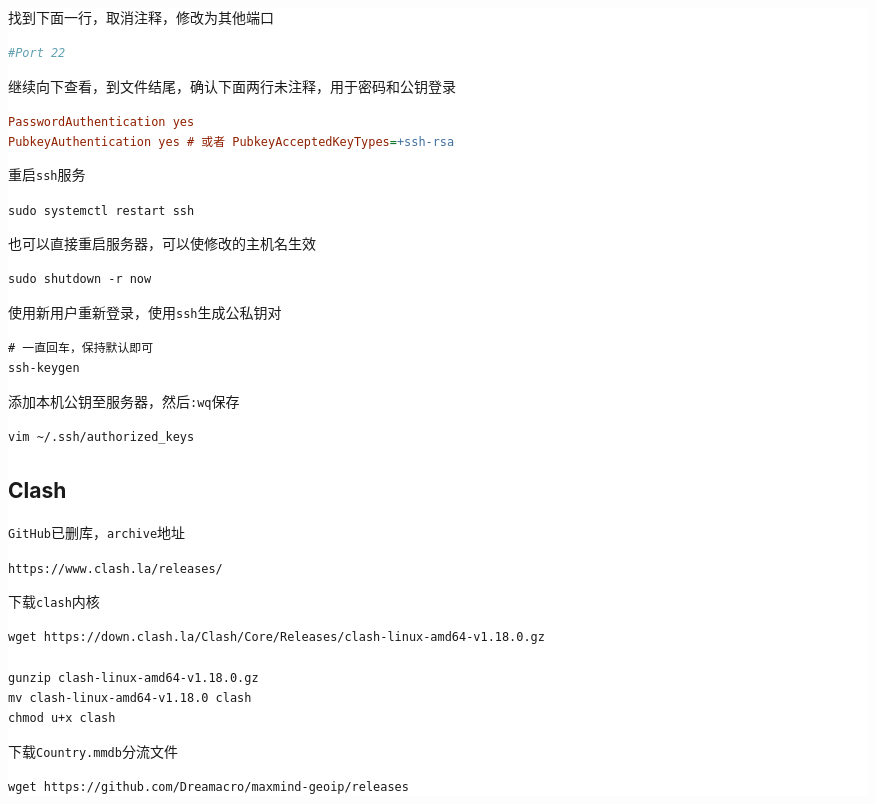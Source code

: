 找到下面一行，取消注释，修改为其他端口

```ini
#Port 22
```

继续向下查看，到文件结尾，确认下面两行未注释，用于密码和公钥登录

```ini
PasswordAuthentication yes
PubkeyAuthentication yes # 或者 PubkeyAcceptedKeyTypes=+ssh-rsa
```

重启`ssh`服务

```shell
sudo systemctl restart ssh
```

也可以直接重启服务器，可以使修改的主机名生效

```shell
sudo shutdown -r now
```

使用新用户重新登录，使用`ssh`生成公私钥对

```shell
# 一直回车，保持默认即可
ssh-keygen
```

添加本机公钥至服务器，然后`:wq`保存

```shell
vim ~/.ssh/authorized_keys
```

## Clash

`GitHub`已删库，`archive`地址

```shell
https://www.clash.la/releases/
```

下载`clash`内核

```shell
wget https://down.clash.la/Clash/Core/Releases/clash-linux-amd64-v1.18.0.gz

gunzip clash-linux-amd64-v1.18.0.gz
mv clash-linux-amd64-v1.18.0 clash
chmod u+x clash
```

下载`Country.mmdb`分流文件

```shell
wget https://github.com/Dreamacro/maxmind-geoip/releases
```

━━━━━━━━━━

## Exercise prompt
Count the lines above that contain "sudo" and reply with the figure alone.

## Expected answer
2